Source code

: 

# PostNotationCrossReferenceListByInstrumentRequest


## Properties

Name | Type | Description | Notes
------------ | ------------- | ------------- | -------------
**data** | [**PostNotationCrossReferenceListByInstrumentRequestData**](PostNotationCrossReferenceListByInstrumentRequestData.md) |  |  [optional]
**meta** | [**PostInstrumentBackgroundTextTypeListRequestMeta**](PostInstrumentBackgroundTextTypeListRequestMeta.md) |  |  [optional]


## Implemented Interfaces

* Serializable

=== Directions ===
Return each line in the records that holds the string "optional".

=== Response area ===
**data** | [**PostNotationCrossReferenceListByInstrumentRequestData**](PostNotationCrossReferenceListByInstrumentRequestData.md) |  |  [optional]
**meta** | [**PostInstrumentBackgroundTextTypeListRequestMeta**](PostInstrumentBackgroundTextTypeListRequestMeta.md) |  |  [optional]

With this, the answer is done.